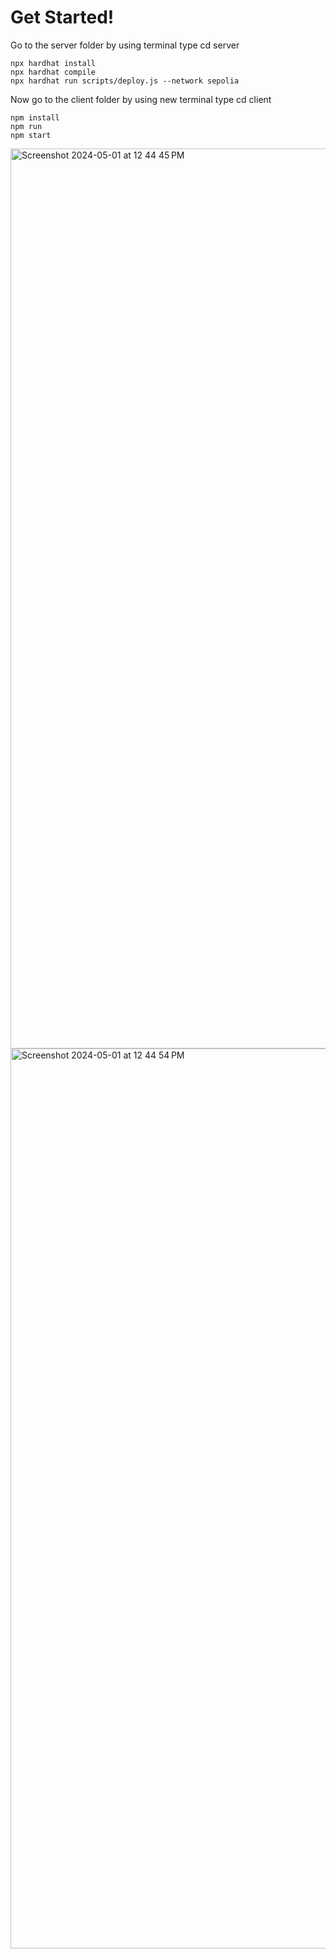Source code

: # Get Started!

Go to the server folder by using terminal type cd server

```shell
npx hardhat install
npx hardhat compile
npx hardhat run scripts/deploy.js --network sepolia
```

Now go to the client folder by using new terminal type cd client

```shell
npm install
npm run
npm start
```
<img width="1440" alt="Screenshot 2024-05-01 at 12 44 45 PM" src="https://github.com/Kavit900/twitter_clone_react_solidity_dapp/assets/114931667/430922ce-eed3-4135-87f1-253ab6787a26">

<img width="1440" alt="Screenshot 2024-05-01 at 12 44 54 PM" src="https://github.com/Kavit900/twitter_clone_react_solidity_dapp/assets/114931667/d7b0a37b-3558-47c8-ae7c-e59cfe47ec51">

### What is expected
What lines above contain the word "github"? Please copy each one.

### Answer below
<img width="1440" alt="Screenshot 2024-05-01 at 12 44 45 PM" src="https://github.com/Kavit900/twitter_clone_react_solidity_dapp/assets/114931667/430922ce-eed3-4135-87f1-253ab6787a26">
<img width="1440" alt="Screenshot 2024-05-01 at 12 44 54 PM" src="https://github.com/Kavit900/twitter_clone_react_solidity_dapp/assets/114931667/d7b0a37b-3558-47c8-ae7c-e59cfe47ec51">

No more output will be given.